On my acoustic i when and bought a new saddle. Took my old one out, traced it on to the new one. I then took the new one and shaped it to the old one, then i filed it down in small amounts(the bottom flat part of the saddle). File it a little bit put it back in, played for a day. Then filed it down more if it seemed necessary. Keep your old saddle if you do it yourself just in case you file your new one down to much.

Also, if you don't already have a bone saddle, get one. Its a great upgrade.

Making new adjustments to the saddle on a daily basis can get expensive in terms of replacing strings if you aren't capable of replacing the same set of strings back on the guitar once you take them off. A better way to do this is to measure exactly how much lower you want your action to be. You need a ruler that measures at least 32nds of an inch, but 64ths of an inch is preferable. You place the ruler on top of the 12th fret and see how high the underside of the low E string is from the top of the 12th fret. The most common desired action here is 3/32 of an inch. So see how high yours is and try to adjust it to 3/32. Once you figure out how much you need to lower the action at the twelfth fret, you want to remove twice that amount from the saddle. So take off the strings, pull out the saddle, and make a line with a pencil on the saddle where you want the new bottom to be... measuring from the bottom up. A good way to do this is to take a pencil and your ruler. Make sure your pencil is really sharp. Then hold the pencil in one hand almost flat against a table. Use your ruler to align the point of the pencil with the exact height of the amount you want to remove. Then keep your hand perfectly still and drag the saddle past the pencil point. This should give you a straight line that denotes exactly how much material you want to remove. Once you've got this line in place and are satisfied, start sanding. Make sure to keep constant, even pressure on the entire length of the saddle when you are sanding it. Unless you are a professional and really know what you are doing, you don't want to take more off of one side than the other. It is also very important that you make sure you keep the saddle at a perfect 90 degree angle to the sandpaper. You don't want to sand the underside of the saddle at an angle either! Apply light, even pressure across the length of the saddle as you sand. Once you get all the material removed below your line, slide the saddle back into the bridge and restring the guitar. You should be good to go now!
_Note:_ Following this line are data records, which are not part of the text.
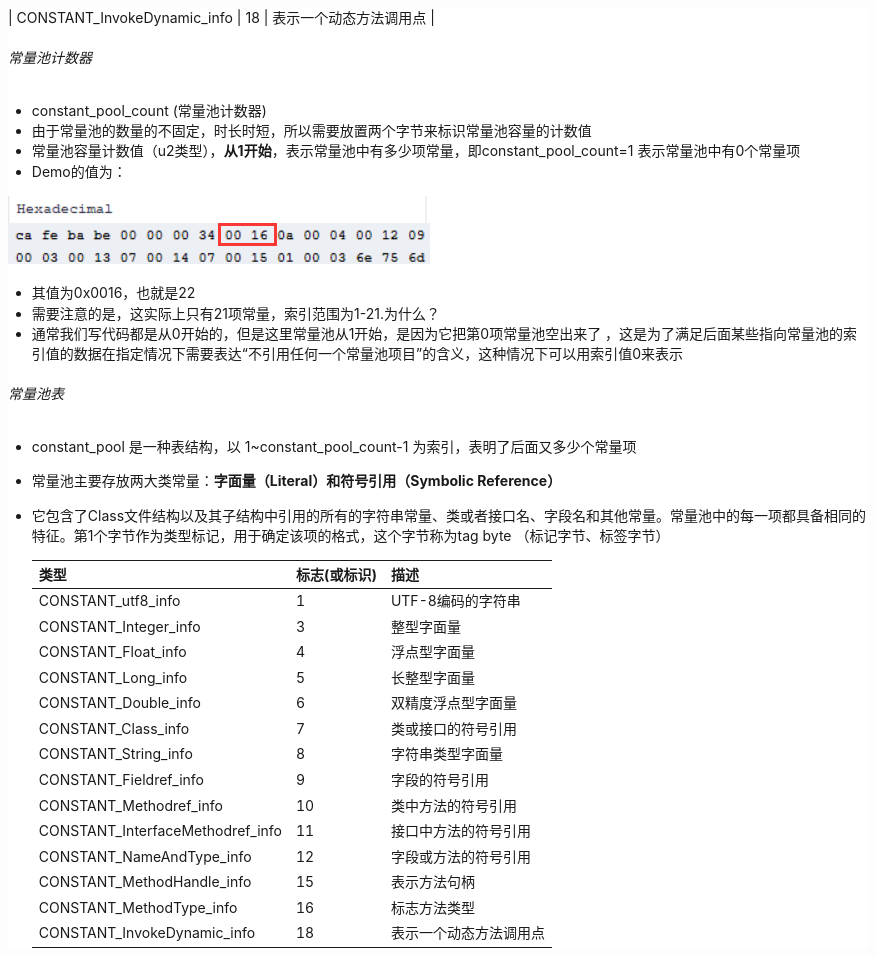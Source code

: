   | CONSTANT_InvokeDynamic_info      | 18           | 表示一个动态方法调用点 |

###### 常量池计数器 

- constant_pool_count (常量池计数器)
- 由于常量池的数量的不固定，时长时短，所以需要放置两个字节来标识常量池容量的计数值
- 常量池容量计数值（u2类型），**从1开始**，表示常量池中有多少项常量，即constant_pool_count=1 表示常量池中有0个常量项
- Demo的值为：

![1605580606038](images/1605580606038.png)

- 其值为0x0016，也就是22
- 需要注意的是，这实际上只有21项常量，索引范围为1-21.为什么？
- 通常我们写代码都是从0开始的，但是这里常量池从1开始，是因为它把第0项常量池空出来了 ，这是为了满足后面某些指向常量池的索引值的数据在指定情况下需要表达“不引用任何一个常量池项目”的含义，这种情况下可以用索引值0来表示

###### 常量池表

- constant_pool 是一种表结构，以 1~constant_pool_count-1 为索引，表明了后面又多少个常量项
- 常量池主要存放两大类常量：**字面量（Literal）和符号引用（Symbolic Reference）**
- 它包含了Class文件结构以及其子结构中引用的所有的字符串常量、类或者接口名、字段名和其他常量。常量池中的每一项都具备相同的特征。第1个字节作为类型标记，用于确定该项的格式，这个字节称为tag byte （标记字节、标签字节）

  | 类型                             | 标志(或标识) | 描述                   |
  | -------------------------------- | ------------ | ---------------------- |
  | CONSTANT_utf8_info               | 1            | UTF-8编码的字符串      |
  | CONSTANT_Integer_info            | 3            | 整型字面量             |
  | CONSTANT_Float_info              | 4            | 浮点型字面量           |
  | CONSTANT_Long_info               | 5            | 长整型字面量           |
  | CONSTANT_Double_info             | 6            | 双精度浮点型字面量     |
  | CONSTANT_Class_info              | 7            | 类或接口的符号引用     |
  | CONSTANT_String_info             | 8            | 字符串类型字面量       |
  | CONSTANT_Fieldref_info           | 9            | 字段的符号引用         |
  | CONSTANT_Methodref_info          | 10           | 类中方法的符号引用     |
  | CONSTANT_InterfaceMethodref_info | 11           | 接口中方法的符号引用   |
  | CONSTANT_NameAndType_info        | 12           | 字段或方法的符号引用   |
  | CONSTANT_MethodHandle_info       | 15           | 表示方法句柄           |
  | CONSTANT_MethodType_info         | 16           | 标志方法类型           |
  | CONSTANT_InvokeDynamic_info      | 18           | 表示一个动态方法调用点 |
It is also important to note that before you make action adjustments, you need to check the neck to make sure it is straight. You don't want to go making action adjustments at the saddle if the neck has unnecessary bow in it... you'll probably just end up having to replace the saddle later on when you actually get your neck set correctly. If you don't know how to check the neck, post and ask and myself or someone else will be happy to give you step-by-step directions on making those adjustments.
#8
Quote by LeftyDave
It's a very easy thing to do, but please don't use a file

Sorry i should of made myself a little clearer. I'm a carpenter and i have very large files. Ones that would work like the way you explained. I didn't mean a small fingernail file.

Making new adjustments to the saddle on a daily basis can get expensive in terms of replacing strings if you aren't capable of replacing the same set of strings back on the guitar once you take them off.


I like your method, and that will be the way i do it from now on, but i've never had to take the strings off to change a saddle.
epic7734
#9
^-- do you just loosen them a bunch until you can squeeze the saddle out? i've never tried it that way.
#10
Quote by jimtaka
^-- do you just loosen them a bunch until you can squeeze the saddle out? i've never tried it that way.

Yeah, but i don't really have to squeeze it out. Theres normally more than enough give to remove the saddle with little effort. Installing it is just as easy as the removal.